Depending on the scale of your business, your marketing strategy may include several moving parts, each with different goals. With that said, working on your strategy can become daunting at times.

So, if you’re ever feeling overwhelmed about your marketing strategy, refer to these three steps to keep you focused on achieving your objectives.

Now, let’s look at digital marketing strategy.

A strong digital marketing strategy helps your business achieve specific digital goals through carefully selected mediums. Similar to marketing strategies versus marketing tactics, “digital marketing strategy” and “digital marketing campaign” are also often interchanged. So, how do they differ?

We cover that in the following sections.

What is a digital marketing campaign?

Digital marketing campaigns are the building blocks and actions within your digital marketing strategy that move you toward a specific end goal.

For instance, if the overarching goal of your digital marketing strategy is to generate more leads through social media, you might run a digital marketing campaign on Twitter. You may share some of your business’s best-performing gated content on Twitter to generate more leads through the channel.

1. Build your buyer personas.

For any marketing strategy – digital or not – you need to know who you’re marketing to. The best digital marketing strategies are built upon detailed buyer personas, and your first step is to create them.

Organize your audience segments and make your marketing stronger with templates to build your buyer personas.

Buyer personas represent your ideal customer(s) and can be created by researching, surveying, and interviewing your business’s target audience.
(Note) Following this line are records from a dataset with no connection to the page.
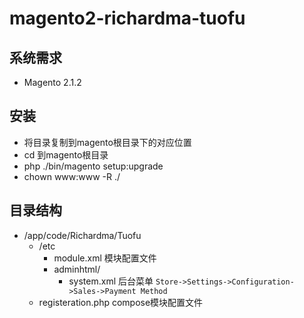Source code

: # magento2-richardma-tuofu

## 系统需求
* Magento 2.1.2

## 安装
* 将目录复制到magento根目录下的对应位置
* cd 到magento根目录
* php ./bin/magento setup:upgrade
* chown www:www -R ./

## 目录结构
- /app/code/Richardma/Tuofu
    - /etc
        - module.xml 模块配置文件
        - adminhtml/
            - system.xml 后台菜单 `Store->Settings->Configuration->Sales->Payment Method`
    - registeration.php compose模块配置文件
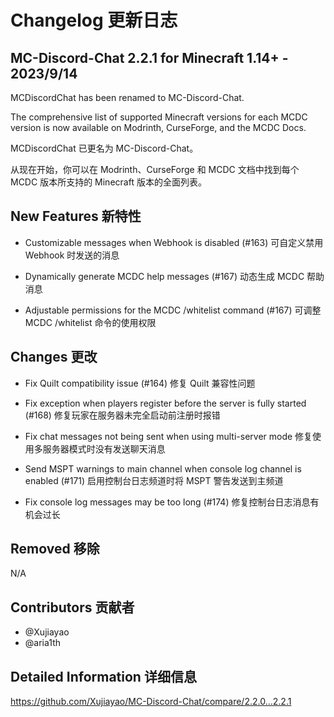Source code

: # Changelog 更新日志

## MC-Discord-Chat 2.2.1 for Minecraft 1.14+ - 2023/9/14

MCDiscordChat has been renamed to MC-Discord-Chat.

The comprehensive list of supported Minecraft versions for each MCDC version is now available on Modrinth, CurseForge, and the MCDC Docs.

MCDiscordChat 已更名为 MC-Discord-Chat。

从现在开始，你可以在 Modrinth、CurseForge 和 MCDC 文档中找到每个 MCDC 版本所支持的 Minecraft 版本的全面列表。

## New Features 新特性

- Customizable messages when Webhook is disabled (#163)
  可自定义禁用 Webhook 时发送的消息

- Dynamically generate MCDC help messages (#167)
  动态生成 MCDC 帮助消息

- Adjustable permissions for the MCDC /whitelist command (#167)
  可调整 MCDC /whitelist 命令的使用权限

## Changes 更改

- Fix Quilt compatibility issue (#164)
  修复 Quilt 兼容性问题

- Fix exception when players register before the server is fully started (#168)
  修复玩家在服务器未完全启动前注册时报错

- Fix chat messages not being sent when using multi-server mode
  修复使用多服务器模式时没有发送聊天消息

- Send MSPT warnings to main channel when console log channel is enabled (#171)
  启用控制台日志频道时将 MSPT 警告发送到主频道

- Fix console log messages may be too long (#174)
  修复控制台日志消息有机会过长

## Removed 移除

N/A

## Contributors 贡献者

- @Xujiayao
- @aria1th

## Detailed Information 详细信息

https://github.com/Xujiayao/MC-Discord-Chat/compare/2.2.0...2.2.1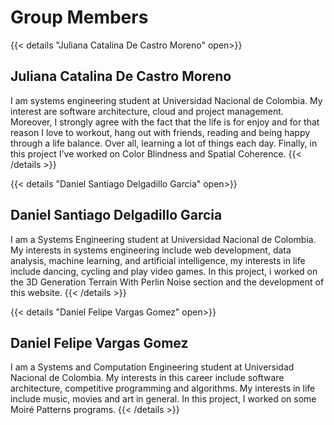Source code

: # Group Members

{{< details "Juliana Catalina De Castro Moreno" open>}}
## Juliana Catalina De Castro Moreno
I am systems engineering student at Universidad Nacional de Colombia. My interest are software architecture, cloud and project management. Moreover, I strongly agree with the fact that the life is for enjoy and for that reason I love to workout, hang out with friends, reading and being happy through a life balance. Over all, learning a lot of things each day. Finally, in this project I've worked on Color Blindness and Spatial Coherence.
{{< /details >}}

{{< details "Daniel Santiago Delgadillo Garcia" open>}}
## Daniel Santiago Delgadillo Garcia
I am a Systems Engineering student at Universidad Nacional de Colombia. My interests in systems engineering include web development, data analysis, machine learning, and artificial intelligence, my interests in life include dancing, cycling and play video games. In this project, i worked on the 3D Generation Terrain With Perlin Noise section and the development of this website.
{{< /details >}}

{{< details "Daniel Felipe Vargas Gomez" open>}}
## Daniel Felipe Vargas Gomez
I am a Systems and Computation Engineering student at Universidad Nacional de Colombia. My interests in this career include software architecture, competitive programming and algorithms. My interests in life include music, movies and art in general. In this project, I worked on some Moiré Patterns programs.
{{< /details >}}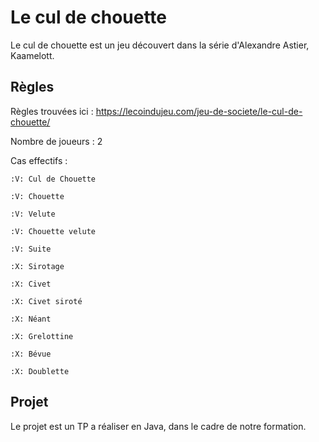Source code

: # Le cul de chouette

Le cul de chouette est un jeu découvert dans la série d'Alexandre Astier, Kaamelott.

## Règles

Règles trouvées ici : https://lecoindujeu.com/jeu-de-societe/le-cul-de-chouette/

Nombre de joueurs : 2

Cas effectifs  :

    :V: Cul de Chouette
    
    :V: Chouette
    
    :V: Velute
    
    :V: Chouette velute
    
    :V: Suite
    
    :X: Sirotage
    
    :X: Civet
    
    :X: Civet siroté
    
    :X: Néant
    
    :X: Grelottine
    
    :X: Bévue
    
    :X: Doublette
    

## Projet

Le projet est un TP a réaliser en Java, dans le cadre de notre formation.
It’s important to note that this information should be based upon real data whenever possible, as making assumptions about your audience can cause your marketing strategy to move in the wrong direction.

To get a rounded picture of your persona, your research pool should include a mixture of customers, prospects, and people outside your contacts database who align with your target audience.

But what kind of information should you gather for your own buyer persona(s) to inform your digital marketing strategy?

That depends on your business — it’s likely to vary depending on whether you’re B2B or B2C, or whether you sell a high-cost or low-cost product.

Here are some starting points that you can fine-tune and tailor to your particular business.

Quantitative and Demographic Information

  • Location: Use web analytics tools to easily identify what location your website traffic is coming from.
  • Age: Depending on your business, this may or may not be relevant information. But if it is, it’s best to gather this data by identifying trends in your existing prospect and contact database.
  • Income: It’s best to gather sensitive information like personal income through persona research interviews, as people might be unwilling to share these details via online forms.
  • Job Title: This is something you can get a rough idea of from your existing customer base and is most relevant for B2B companies.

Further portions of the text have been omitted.